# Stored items

____________________

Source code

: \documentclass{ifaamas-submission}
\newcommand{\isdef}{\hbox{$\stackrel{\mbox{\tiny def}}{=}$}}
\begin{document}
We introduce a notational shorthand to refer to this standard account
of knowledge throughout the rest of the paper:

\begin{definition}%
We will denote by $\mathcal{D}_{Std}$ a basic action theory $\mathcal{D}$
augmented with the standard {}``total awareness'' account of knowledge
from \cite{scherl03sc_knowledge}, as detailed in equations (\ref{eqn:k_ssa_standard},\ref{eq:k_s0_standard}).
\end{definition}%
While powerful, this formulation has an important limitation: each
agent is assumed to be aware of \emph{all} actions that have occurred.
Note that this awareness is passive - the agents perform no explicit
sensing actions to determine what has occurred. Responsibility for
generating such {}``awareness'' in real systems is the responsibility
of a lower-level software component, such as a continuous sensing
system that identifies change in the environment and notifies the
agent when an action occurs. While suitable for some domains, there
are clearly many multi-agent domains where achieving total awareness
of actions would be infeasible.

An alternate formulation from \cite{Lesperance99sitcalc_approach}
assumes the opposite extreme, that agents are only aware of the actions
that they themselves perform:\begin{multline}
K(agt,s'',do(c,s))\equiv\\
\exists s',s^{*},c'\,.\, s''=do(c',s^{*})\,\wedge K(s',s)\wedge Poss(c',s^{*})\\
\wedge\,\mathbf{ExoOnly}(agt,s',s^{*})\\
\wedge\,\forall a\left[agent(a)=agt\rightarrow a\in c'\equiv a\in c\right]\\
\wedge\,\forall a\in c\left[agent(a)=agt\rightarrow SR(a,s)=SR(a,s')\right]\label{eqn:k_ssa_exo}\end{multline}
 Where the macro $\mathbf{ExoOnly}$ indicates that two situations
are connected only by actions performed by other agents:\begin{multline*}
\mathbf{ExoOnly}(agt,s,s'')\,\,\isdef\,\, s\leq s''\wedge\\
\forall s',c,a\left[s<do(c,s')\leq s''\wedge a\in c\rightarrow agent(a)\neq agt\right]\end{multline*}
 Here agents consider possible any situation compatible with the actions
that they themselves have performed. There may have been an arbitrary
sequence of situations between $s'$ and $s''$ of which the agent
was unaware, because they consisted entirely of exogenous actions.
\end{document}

____________________

# Instructions for the task
Using the data above, reproduce exactly the lines between those holding "as detailed in" and "Note that this", inclusive, and no others.

# Exercise result
from \cite{scherl03sc_knowledge}, as detailed in equations (\ref{eqn:k_ssa_standard},\ref{eq:k_s0_standard}).
\end{definition}%
While powerful, this formulation has an important limitation: each
agent is assumed to be aware of \emph{all} actions that have occurred.
Note that this awareness is passive - the agents perform no explicit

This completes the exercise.